Allen: They should give more detail on the specifics without naming and shaming in the short term. But in the long run I think they should.
Chair:: PASA is there to try and keep developing standards. We don’t want accreditation of the mediocre in the market so everyone fits into the same mould, standards really do have to keep moving. Whether the consumer will continue to demand that remains to be seen however. Looking ahead is there anything on the horizon that will cause grief?
Mann: Budget and regulatory change will obviously be at the top as we have discussed. AE provider capacity may also be a major issue as we approach the rump of SMEs arriving at their staging dates.
Allen: Generally increasing complexity will be the main difficulty. We haven’t even mentioned HMRC and their plans for the sector yet.
b>Knight: The key thing is that we do not lose sight of the professionalism and qualifications of our admin team. We are embarking on launching the award in pensions excellence. We have a particular challenge in that a high number of our administrators are over the age of 55 and - whilst not all of them will be planning retirement, we need to plan ahead and ensure that when they do leave there are good quality people ready to step into their shoes.
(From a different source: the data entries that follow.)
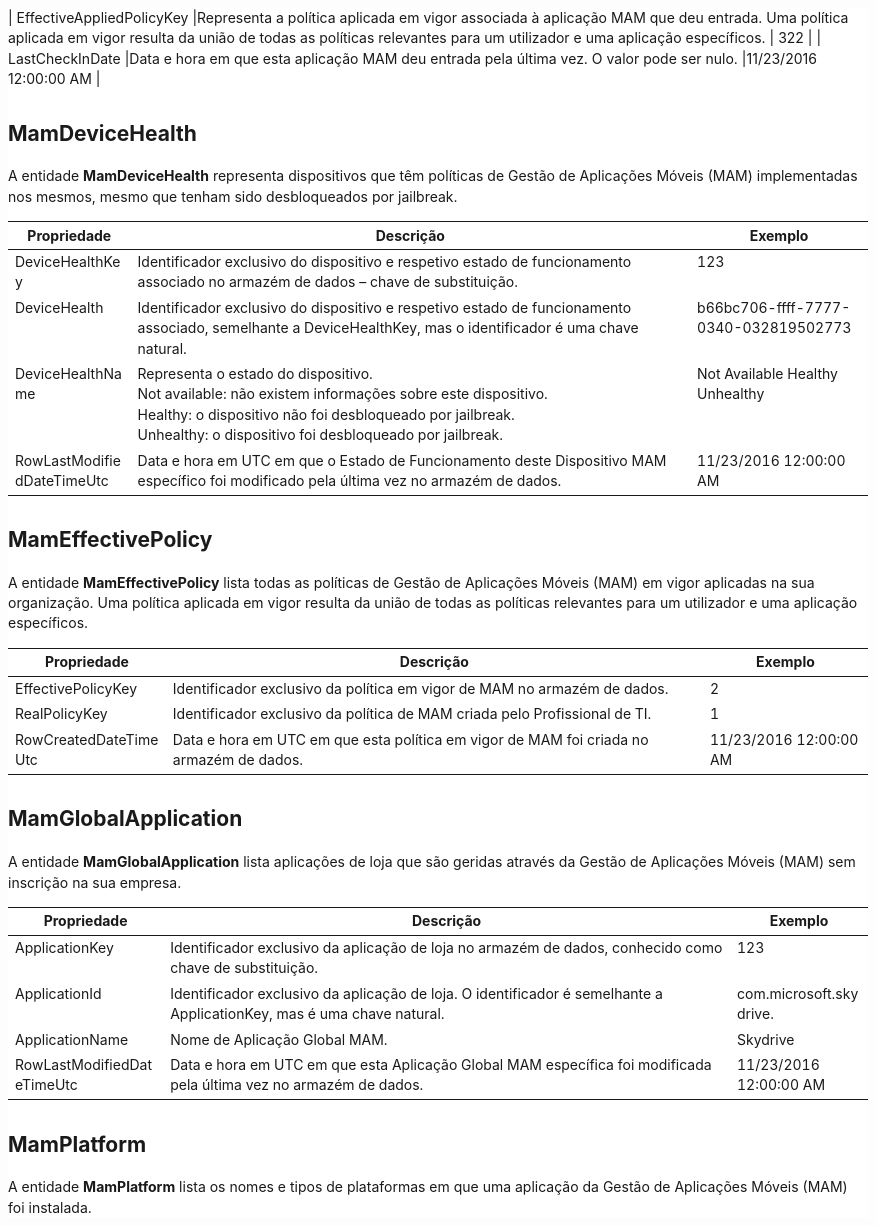 | EffectiveAppliedPolicyKey |Representa a política aplicada em vigor associada à aplicação MAM que deu entrada. Uma política aplicada em vigor resulta da união de todas as políticas relevantes para um utilizador e uma aplicação específicos. | 322 |
| LastCheckInDate |Data e hora em que esta aplicação MAM deu entrada pela última vez. O valor pode ser nulo. |11/23/2016 12:00:00 AM |


## <a name="mamdevicehealth"></a>MamDeviceHealth

A entidade **MamDeviceHealth** representa dispositivos que têm políticas de Gestão de Aplicações Móveis (MAM) implementadas nos mesmos, mesmo que tenham sido desbloqueados por jailbreak.

| Propriedade | Descrição | Exemplo |
|---------|------------|--------|
| DeviceHealthKey |Identificador exclusivo do dispositivo e respetivo estado de funcionamento associado no armazém de dados – chave de substituição. |123 |
| DeviceHealth |Identificador exclusivo do dispositivo e respetivo estado de funcionamento associado, semelhante a DeviceHealthKey, mas o identificador é uma chave natural. |b66bc706-ffff-7777-0340-032819502773 |
| DeviceHealthName |Representa o estado do dispositivo. <br>Not available: não existem informações sobre este dispositivo. <br>Healthy: o dispositivo não foi desbloqueado por jailbreak. <br>Unhealthy: o dispositivo foi desbloqueado por jailbreak. |Not Available Healthy Unhealthy |
| RowLastModifiedDateTimeUtc |Data e hora em UTC em que o Estado de Funcionamento deste Dispositivo MAM específico foi modificado pela última vez no armazém de dados. |11/23/2016 12:00:00 AM |

## <a name="mameffectivepolicy"></a>MamEffectivePolicy

A entidade **MamEffectivePolicy** lista todas as políticas de Gestão de Aplicações Móveis (MAM) em vigor aplicadas na sua organização. Uma política aplicada em vigor resulta da união de todas as políticas relevantes para um utilizador e uma aplicação específicos.

| Propriedade | Descrição | Exemplo |
|---------|------------|--------|
| EffectivePolicyKey |Identificador exclusivo da política em vigor de MAM no armazém de dados. |2 |
| RealPolicyKey |Identificador exclusivo da política de MAM criada pelo Profissional de TI. |1 |
| RowCreatedDateTimeUtc |Data e hora em UTC em que esta política em vigor de MAM foi criada no armazém de dados. |11/23/2016 12:00:00 AM |

## <a name="mamglobalapplication"></a>MamGlobalApplication

A entidade **MamGlobalApplication** lista aplicações de loja que são geridas através da Gestão de Aplicações Móveis (MAM) sem inscrição na sua empresa.


|          Propriedade          |                                               Descrição                                               |           Exemplo            |
|----------------------------|---------------------------------------------------------------------------------------------------------|------------------------------|
|       ApplicationKey       |          Identificador exclusivo da aplicação de loja no armazém de dados, conhecido como chave de substituição.          |             123              |
|       ApplicationId        | Identificador exclusivo da aplicação de loja. O identificador é semelhante a ApplicationKey, mas é uma chave natural.  | com.microsoft.skydrive.<ios> |
|      ApplicationName       |                                      Nome de Aplicação Global MAM.                                       |           Skydrive           |
| RowLastModifiedDateTimeUtc | Data e hora em UTC em que esta Aplicação Global MAM específica foi modificada pela última vez no armazém de dados. |    11/23/2016 12:00:00 AM    |

## <a name="mamplatform"></a>MamPlatform

A entidade **MamPlatform** lista os nomes e tipos de plataformas em que uma aplicação da Gestão de Aplicações Móveis (MAM) foi instalada.
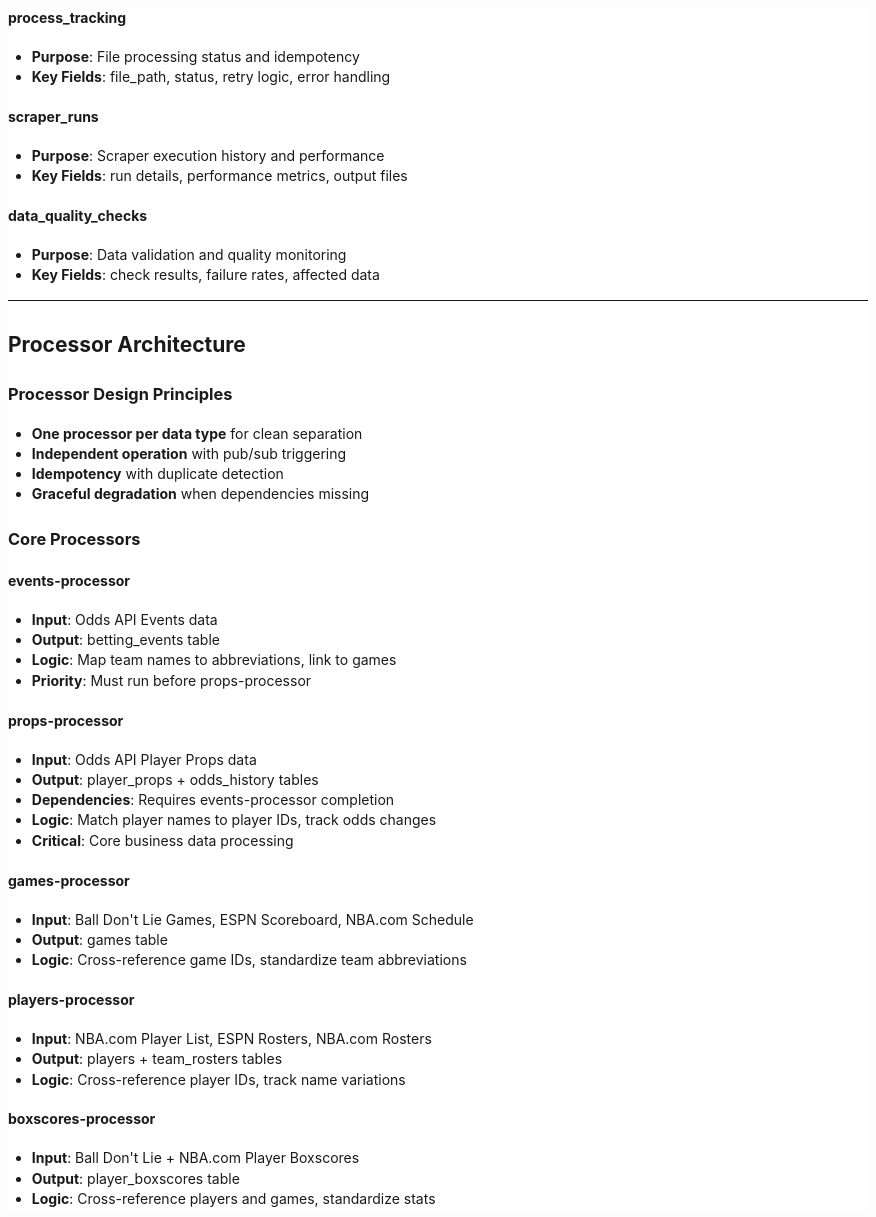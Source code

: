 #### **process_tracking**
- **Purpose**: File processing status and idempotency
- **Key Fields**: file_path, status, retry logic, error handling

#### **scraper_runs**
- **Purpose**: Scraper execution history and performance
- **Key Fields**: run details, performance metrics, output files

#### **data_quality_checks**
- **Purpose**: Data validation and quality monitoring
- **Key Fields**: check results, failure rates, affected data

---

## Processor Architecture

### **Processor Design Principles**
- **One processor per data type** for clean separation
- **Independent operation** with pub/sub triggering
- **Idempotency** with duplicate detection
- **Graceful degradation** when dependencies missing

### **Core Processors**

#### **events-processor**
- **Input**: Odds API Events data
- **Output**: betting_events table
- **Logic**: Map team names to abbreviations, link to games
- **Priority**: Must run before props-processor

#### **props-processor** 
- **Input**: Odds API Player Props data  
- **Output**: player_props + odds_history tables
- **Dependencies**: Requires events-processor completion
- **Logic**: Match player names to player IDs, track odds changes
- **Critical**: Core business data processing

#### **games-processor**
- **Input**: Ball Don't Lie Games, ESPN Scoreboard, NBA.com Schedule
- **Output**: games table
- **Logic**: Cross-reference game IDs, standardize team abbreviations

#### **players-processor** 
- **Input**: NBA.com Player List, ESPN Rosters, NBA.com Rosters
- **Output**: players + team_rosters tables
- **Logic**: Cross-reference player IDs, track name variations

#### **boxscores-processor**
- **Input**: Ball Don't Lie + NBA.com Player Boxscores
- **Output**: player_boxscores table
- **Logic**: Cross-reference players and games, standardize stats
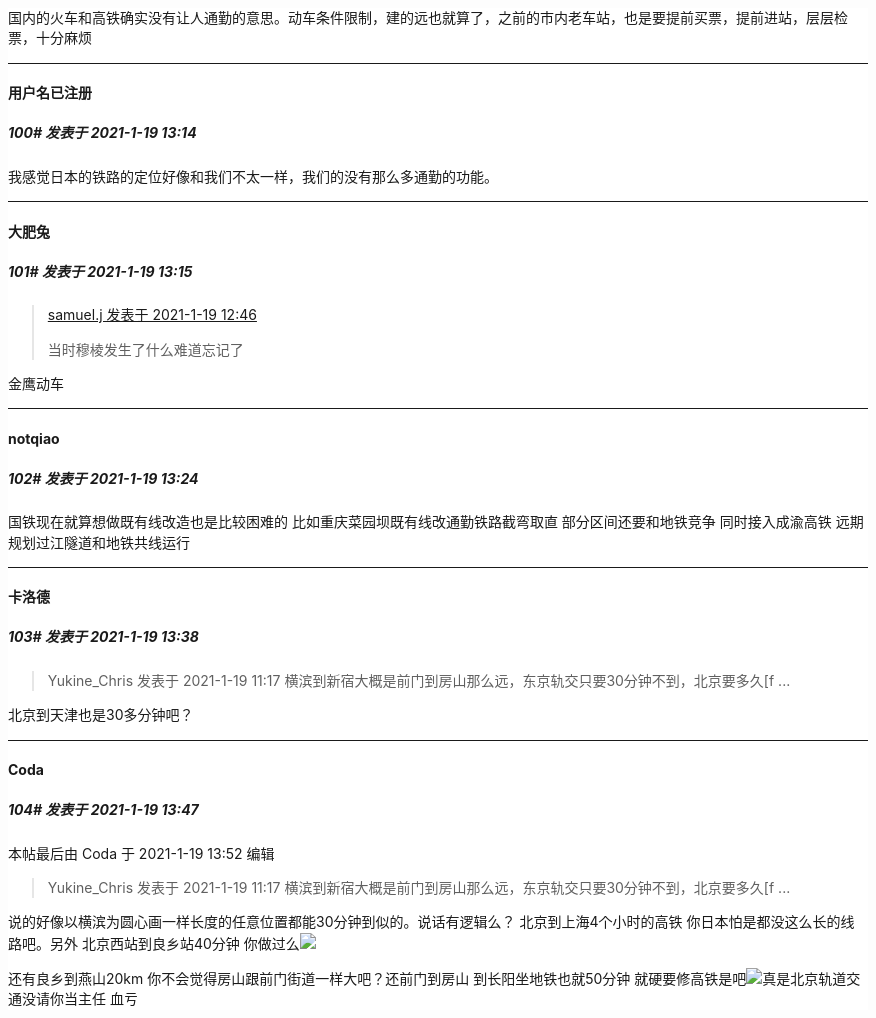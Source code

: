 
国内的火车和高铁确实没有让人通勤的意思。动车条件限制，建的远也就算了，之前的市内老车站，也是要提前买票，提前进站，层层检票，十分麻烦


-----

####  用户名已注册  
##### 100#       发表于 2021-1-19 13:14


我感觉日本的铁路的定位好像和我们不太一样，我们的没有那么多通勤的功能。


-----

####  大肥兔  
##### 101#       发表于 2021-1-19 13:15


<blockquote><a href="httphttps://bbs.saraba1st.com/2b/forum.php?mod=redirect&amp;goto=findpost&amp;pid=50081781&amp;ptid=1983519" target="_blank">samuel.j 发表于 2021-1-19 12:46</a>

当时穆棱发生了什么难道忘记了</blockquote>
金鹰动车


-----

####  notqiao  
##### 102#       发表于 2021-1-19 13:24


国铁现在就算想做既有线改造也是比较困难的 比如重庆菜园坝既有线改通勤铁路截弯取直 部分区间还要和地铁竞争 同时接入成渝高铁 远期规划过江隧道和地铁共线运行


-----

####  卡洛德  
##### 103#       发表于 2021-1-19 13:38


<blockquote>Yukine_Chris 发表于 2021-1-19 11:17
横滨到新宿大概是前门到房山那么远，东京轨交只要30分钟不到，北京要多久[f ...</blockquote>
北京到天津也是30多分钟吧？


-----

####  Coda  
##### 104#       发表于 2021-1-19 13:47


 本帖最后由 Coda 于 2021-1-19 13:52 编辑 
<blockquote>Yukine_Chris 发表于 2021-1-19 11:17
横滨到新宿大概是前门到房山那么远，东京轨交只要30分钟不到，北京要多久[f ...</blockquote>
说的好像以横滨为圆心画一样长度的任意位置都能30分钟到似的。说话有逻辑么？ 北京到上海4个小时的高铁 你日本怕是都没这么长的线路吧。另外 北京西站到良乡站40分钟 你做过么<img src="https://static.saraba1st.com/image/smiley/face2017/049.png" referrerpolicy="no-referrer">


还有良乡到燕山20km 你不会觉得房山跟前门街道一样大吧？还前门到房山 到长阳坐地铁也就50分钟 就硬要修高铁是吧<img src="https://static.saraba1st.com/image/smiley/face2017/034.png" referrerpolicy="no-referrer">真是北京轨道交通没请你当主任 血亏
Forecasting is key for us, as there’s a significant increase in volumes on the horizon and we need to be ready to cope with this.
Mann: In terms of continuing to attract good quality administrators into the profession, it is a continuing challenge. We have done quite a lot of project work in the last year and I have been pleasantly surprised at the quality of people that are out there. The pensions industry is not necessarily the sexiest one to be in but there are still people looking for a long-term career in this sector, which is great.
Butcher: I believe that the pensions industry is a really exciting one to be in. We’ve just got to be able to communicate to young people that there is a real opportunity in the pension’s space at the moment, with a whole range of developments going on. Fundamental to the success of the social economy, there are very few places that could be more interesting at the moment.